FIG. 3 is a view representing a general construction of a vacuum sewage collecting system of this kind.
As illustrated therein, sewage discharged from each home 30 flows into a cesspool 32 located underground by way of an underground sewer pipe 31 under the influence of gravity. When the sewage accumulates at a lower portion of the cesspool 32 in a predetermined quantity, a vacuum valve 33 mounted on an upper portion of the cesspool 32 opens, and the sewage in the cesspool 32 is sucked in from a suction pipe 34.
The sewage is then sucked into a vacuum sewer pipe 1 laid like network in the ground by way of the vacuum valve 33 and collected in a sewage tank 41 in a vacuum pump house 40.
The sewage accumulated in the sewage tank 41 is then sent to a sewage treatment plant and so forth by a pressure feed pump 42. To maintain both the sewage tank 41 and the vacuum sewer pipe 1 at an internal negative pressure, a vacuum pump 43 is connected to the sewage tank 41.
FIG. 4 is a side sectional view representing a state wherein the vacuum sewer pipe 1 is buried in the ground in a plain topography.
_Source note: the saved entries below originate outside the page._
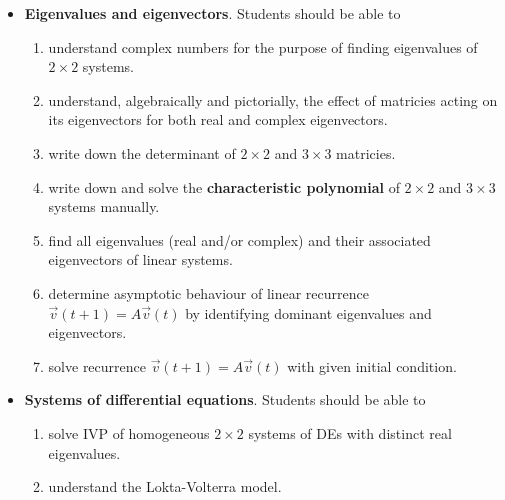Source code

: \documentclass[../main.tex]{subfiles}
\begin{document}
\begin{itemize}
   \item \textbf{Eigenvalues and eigenvectors}. Students should be able to
     \begin{enumerate}
       \item understand complex numbers for the purpose of finding eigenvalues of \(2 \times 2\) systems.
       \item understand, algebraically and pictorially, the effect of matricies acting on its eigenvectors for both real and complex eigenvectors.
       \item write down the determinant of \(2 \times 2\) and \(3 \times 3\) matricies.
       \item write down and solve the \textbf{characteristic polynomial} of \(2 \times 2\) and \(3 \times 3\) systems manually.
       \item find all eigenvalues (real and/or complex) and their associated eigenvectors of linear systems.
       \item determine asymptotic behaviour of linear recurrence \(\vec{v}(t+1) = A \vec{v}(t)\) by identifying dominant eigenvalues and eigenvectors.
       \item solve recurrence \(\vec{v}(t+1) = A \vec{v}(t)\) with given initial condition.
     \end{enumerate}

   \item \textbf{Systems of differential equations}. Students should be able to 
     \begin{enumerate}
       \item solve IVP of homogeneous \(2 \times 2\) systems of DEs with distinct real eigenvalues.
       \item understand the Lokta-Volterra model.
     \end{enumerate}
\end{itemize}
\clearpage
\end{document}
As illustrated therein, the vacuum sewer pipe 1 is usally laid so that it includes a downward pitch portion 11 having a slope of 0.2 to 0.3% with reference to the horizontal plane toward the downstream side (that is, on the sewage tank 41 side in the vacuum pump house 40), and when it is deepened by a predetermined depth from an original or first laying level by the downward pitch portion 11, a short upward pitch portion 12 is provide so as to return the laying depth of the pipe to the original laying level.
In such a system, as shown in FIG. 5, even if the sewage having flowed on the downward pitch portion 11 as being drawn by the air accumulates at the deepest portion, since the air and the sewage are successively advanced into the deepest portion, the sewage accumulated in this portion is blown up by the air to exceed the upward pitch portion 12, and thus flows further ahead.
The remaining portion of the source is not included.